_Stored dataset items_.
* * *
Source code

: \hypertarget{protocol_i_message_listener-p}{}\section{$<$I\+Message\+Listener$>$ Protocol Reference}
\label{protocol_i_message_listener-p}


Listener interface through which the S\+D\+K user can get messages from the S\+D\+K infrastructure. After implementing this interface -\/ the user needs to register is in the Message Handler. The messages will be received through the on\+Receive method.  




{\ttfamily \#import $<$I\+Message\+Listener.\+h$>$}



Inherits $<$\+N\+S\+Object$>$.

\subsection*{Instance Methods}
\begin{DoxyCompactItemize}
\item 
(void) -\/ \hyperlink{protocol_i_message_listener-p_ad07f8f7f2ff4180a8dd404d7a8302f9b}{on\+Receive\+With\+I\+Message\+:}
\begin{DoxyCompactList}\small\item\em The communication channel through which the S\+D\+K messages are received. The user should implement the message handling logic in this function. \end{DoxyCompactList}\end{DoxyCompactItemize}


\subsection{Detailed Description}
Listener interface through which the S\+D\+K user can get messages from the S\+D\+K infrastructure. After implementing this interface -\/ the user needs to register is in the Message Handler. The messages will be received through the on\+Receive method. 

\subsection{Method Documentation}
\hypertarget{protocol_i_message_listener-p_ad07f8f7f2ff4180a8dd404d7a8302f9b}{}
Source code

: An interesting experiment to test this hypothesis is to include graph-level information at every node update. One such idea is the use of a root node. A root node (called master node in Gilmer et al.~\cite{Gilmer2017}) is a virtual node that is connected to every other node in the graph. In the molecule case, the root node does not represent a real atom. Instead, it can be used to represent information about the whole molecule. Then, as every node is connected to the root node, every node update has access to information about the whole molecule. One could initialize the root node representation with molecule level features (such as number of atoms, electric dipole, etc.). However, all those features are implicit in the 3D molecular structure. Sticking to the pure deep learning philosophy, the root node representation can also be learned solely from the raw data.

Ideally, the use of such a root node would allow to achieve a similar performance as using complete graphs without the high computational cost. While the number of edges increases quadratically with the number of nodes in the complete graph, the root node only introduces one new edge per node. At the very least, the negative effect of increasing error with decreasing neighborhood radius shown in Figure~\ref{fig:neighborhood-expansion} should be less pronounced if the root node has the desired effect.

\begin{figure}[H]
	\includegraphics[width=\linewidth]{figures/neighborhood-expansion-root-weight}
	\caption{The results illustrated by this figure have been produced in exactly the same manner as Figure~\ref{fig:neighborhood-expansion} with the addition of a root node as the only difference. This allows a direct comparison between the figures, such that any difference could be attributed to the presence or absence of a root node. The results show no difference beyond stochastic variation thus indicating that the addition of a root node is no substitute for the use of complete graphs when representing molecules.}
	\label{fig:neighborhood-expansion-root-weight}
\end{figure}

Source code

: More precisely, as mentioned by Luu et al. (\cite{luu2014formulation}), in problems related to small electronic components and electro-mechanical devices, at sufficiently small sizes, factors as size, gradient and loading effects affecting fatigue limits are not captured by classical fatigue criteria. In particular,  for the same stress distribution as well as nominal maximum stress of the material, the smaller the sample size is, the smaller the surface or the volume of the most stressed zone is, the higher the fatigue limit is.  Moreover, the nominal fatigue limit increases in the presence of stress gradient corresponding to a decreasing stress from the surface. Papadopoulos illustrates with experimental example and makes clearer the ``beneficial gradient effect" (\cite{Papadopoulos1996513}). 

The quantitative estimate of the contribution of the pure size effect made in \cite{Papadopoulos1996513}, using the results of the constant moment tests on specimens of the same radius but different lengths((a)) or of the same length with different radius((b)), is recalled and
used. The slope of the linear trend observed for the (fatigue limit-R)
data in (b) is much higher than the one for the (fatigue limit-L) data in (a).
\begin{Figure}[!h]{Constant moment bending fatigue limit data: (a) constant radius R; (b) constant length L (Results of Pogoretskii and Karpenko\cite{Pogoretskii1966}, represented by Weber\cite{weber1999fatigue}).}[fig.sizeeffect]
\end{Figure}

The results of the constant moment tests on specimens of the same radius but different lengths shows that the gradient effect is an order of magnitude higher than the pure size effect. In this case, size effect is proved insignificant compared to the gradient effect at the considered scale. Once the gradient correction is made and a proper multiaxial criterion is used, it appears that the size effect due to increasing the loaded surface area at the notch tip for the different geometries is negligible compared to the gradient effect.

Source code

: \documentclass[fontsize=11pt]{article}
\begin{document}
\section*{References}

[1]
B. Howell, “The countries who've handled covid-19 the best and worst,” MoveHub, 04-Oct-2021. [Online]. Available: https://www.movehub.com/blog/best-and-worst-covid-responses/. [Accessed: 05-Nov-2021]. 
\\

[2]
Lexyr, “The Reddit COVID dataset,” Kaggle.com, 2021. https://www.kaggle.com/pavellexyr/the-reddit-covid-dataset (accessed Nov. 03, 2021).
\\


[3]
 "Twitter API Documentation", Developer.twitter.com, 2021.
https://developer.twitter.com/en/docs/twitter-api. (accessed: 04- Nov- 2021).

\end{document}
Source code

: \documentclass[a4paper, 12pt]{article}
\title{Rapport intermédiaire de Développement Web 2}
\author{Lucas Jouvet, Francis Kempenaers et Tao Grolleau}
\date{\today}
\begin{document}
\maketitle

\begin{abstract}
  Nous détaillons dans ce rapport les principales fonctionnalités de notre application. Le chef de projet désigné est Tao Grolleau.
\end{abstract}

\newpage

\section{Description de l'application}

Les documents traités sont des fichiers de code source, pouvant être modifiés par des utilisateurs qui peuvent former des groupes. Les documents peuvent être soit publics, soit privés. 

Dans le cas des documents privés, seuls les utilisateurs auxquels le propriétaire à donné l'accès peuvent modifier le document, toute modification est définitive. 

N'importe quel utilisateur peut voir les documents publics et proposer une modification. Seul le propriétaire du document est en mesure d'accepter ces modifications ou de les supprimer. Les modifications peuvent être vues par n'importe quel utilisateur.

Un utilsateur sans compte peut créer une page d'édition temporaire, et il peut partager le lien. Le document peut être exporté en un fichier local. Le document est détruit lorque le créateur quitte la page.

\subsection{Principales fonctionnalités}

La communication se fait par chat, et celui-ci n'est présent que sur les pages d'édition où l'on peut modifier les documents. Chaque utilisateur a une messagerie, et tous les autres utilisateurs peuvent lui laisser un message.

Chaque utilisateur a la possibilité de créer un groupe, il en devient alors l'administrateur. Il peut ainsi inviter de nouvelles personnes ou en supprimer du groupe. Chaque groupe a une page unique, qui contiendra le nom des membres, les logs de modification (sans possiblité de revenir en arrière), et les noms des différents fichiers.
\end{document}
* * *
After locating the line holding "Les documents traités" above, output exactly that line and every line after it through the line holding "Dans le cas". Include nothing else.

Les documents traités sont des fichiers de code source, pouvant être modifiés par des utilisateurs qui peuvent former des groupes. Les documents peuvent être soit publics, soit privés. 

Dans le cas des documents privés, seuls les utilisateurs auxquels le propriétaire à donné l'accès peuvent modifier le document, toute modification est définitive. 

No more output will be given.